The words were chilling and harrowing, even when their authors read them calmly in matter-of-fact voices. The writers provoked images of despair and suffering that they had experienced directly.
“The Gestapo and SS came immediately after the German army, and the persecution began. My uncle, Israel Lichter, was dragged away and put in a converted enclosure along with many single young Jewish men. They were all tortured and murdered,” said Pawel Lichter.
Lichter, who was born in Poland, was one of five witnesses of the Holocaust who told their stories Monday, Nov. 6, at the Nanini Library on North Shannon Road. They read their own words from the book “To Tell Our Stories: Holocaust Survivors of Southern Arizona,” a collection of 36 stories published in 2015 by the Jewish Family and Children’s Services of Southern Arizona.
The book evolved from the work of Raisa Moroz, a program director at Jewish Family, who works with Holocaust survivors. A refugee herself from Belarus of the former Soviet Union, Moroz began urging her Russian-speaking clients to write their stories. Richard Fenwick, a volunteer at Jewish Family and a retired U.S. Air Force Russian translator, stepped forward to translate the stories into English and transcribe recorded stories. The project expanded to include stories in English from Western European survivors.
“I believe it is important for people to know what happened years ago and from the people who experienced what happened,” said Moroz, whose family fled in 1996 because of anti-Semitism in the former Soviet Union.
“Eventually, more anti-Jewish laws came about. One made all Jews wear the yellow star. Another called for all Jews to be concentrated into one neighborhood, to move into ‘Jewish Houses,’ or as they were called, ‘Star Houses,’” Erika Dattner read in her testimony to the small library audience.
Dattner survived the war hiding under an assumed name, with the help of Protestant clergy, in Budapest, Hungary. Her father was forced to work as a laborer, and her mother used false identification to work as a maid. After the war, Dattner immigrated to Palestine in 1947 and 10 years later arrived in the United States.
Hearing directly from the survivors takes on greater importance because of the fact that there are fewer and fewer survivors. Moroz said of the original 36 survivors who contributed stories to the book, 12 have died.
Overall, she said, there are close to 100 survivors in Tucson and she estimates a total of about 250 live in Southern Arizona. She said a second book, containing 40 new stories of local Holocaust survivors, will be published next year.
Wolfgang Hellpap was born in Berlin in 1931 to an unmarried couple, a Jewish father and a Christian mother. He said he first experienced anti-Semitism when he entered school.
“I made it to the second grade before they found out I was officially Jewish. They kicked me out of school in the middle of class, when the teacher said she had my name on a a list and told me to leave. That was the law. All of a sudden the other kids were throwing rocks and spitting at me, so I had to run as fast as I could.

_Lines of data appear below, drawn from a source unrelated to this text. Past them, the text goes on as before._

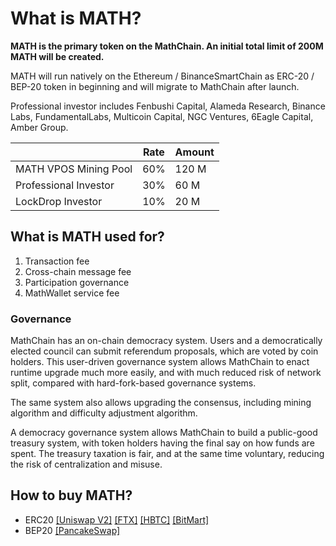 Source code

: # What is MATH?

**MATH is the primary token on the MathChain. An initial total limit of 200M MATH will be created.**

MATH will run natively on the Ethereum / BinanceSmartChain as ERC-20 / BEP-20 token in beginning and will migrate to MathChain after launch.

Professional investor includes Fenbushi Capital, Alameda Research, Binance Labs, FundamentalLabs, Multicoin Capital, NGC Ventures, 6Eagle Capital, Amber Group.

|                 | Rate | Amount |
| --------------- | ---- | ----- |
| MATH VPOS Mining Pool | 60% | 120 M |
| Professional Investor | 30% | 60 M |
| LockDrop Investor | 10% | 20 M |

## What is MATH used for?

1. Transaction fee
2. Cross-chain message fee
3. Participation governance
4. MathWallet service fee

### Governance

MathChain has an on-chain democracy system. Users and a democratically elected council can submit referendum proposals, which are voted by coin holders. This user-driven governance system allows MathChain to enact runtime upgrade much more easily, and with much reduced risk of network split, compared with hard-fork-based governance systems.

The same system also allows upgrading the consensus, including mining algorithm and difficulty adjustment algorithm.

A democracy governance system allows MathChain to build a public-good treasury system, with token holders having the final say on how funds are spent. The treasury taxation is fair, and at the same time voluntary, reducing the risk of centralization and misuse.

## How to buy MATH?

- ERC20 [[Uniswap V2]](https://app.uniswap.org/#/swap?inputCurrency=0x08d967bb0134f2d07f7cfb6e246680c53927dd30) [[FTX]](https://ftx.com/trade/MATH/USDT) [[HBTC]](https://www.hbtc.com/exchange/MATH/USDT) [[BitMart]](https://www.bitmart.io/trade/cn?symbol=MATH_USDT)
- BEP20 [[PancakeSwap]](https://exchange.pancakeswap.finance/?_gl=1*16e73c8*_ga*MTM5MDk5MTczMS4xNjA4MDE2Njgx*_ga_334KNG3DMQ*MTYwOTEyMzE1Mi4xNy4xLjE2MDkxMjQ1OTkuMA..#/swap?inputCurrency=0xf218184af829cf2b0019f8e6f0b2423498a36983)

I was crying.”
With his father gone and his mother unable to care for him, the young Wolfgang was on his own, hiding, living with family members until he was discovered by the Gestapo. He was placed in a children’s Jewish camp — where some of the Jewish teachers cooperated with the authorities.
He survived and immigrated to Palestine when he was a teen. He served in the Israeli army and came to the U.S. in 1955.
Moroz said that the survivors who are included in the book have told their stories to schoolchildren and community groups. And there will be more public readings from the book in the coming months.
But Lichter began publicly sharing his stories only a couple of years ago. He realized people needed to hear them.
“We don’t want it to happen again,” said Lichter, who fled Poland with his family after the German invasion and settled in Uzbekistan. After the war he returned briefly to Poland, then immigrated to Mexico in 1947 where he lived for 10 years before immigrating to the U.S.
While he is willing to share some of his stories, Lichter, 86, said there are still some he harbors, too horrific to retell.
“It’s depressing,” he said. “There are stories like that.”
Pawel, like his fellow survivors, asks that we read their stories and those of other Holocaust survivors to understand that genocide has and continues to plague our world.
“Things like that shouldn’t happen anymore,” he said. “We need to have consideration for other people who realize that we’re all human.”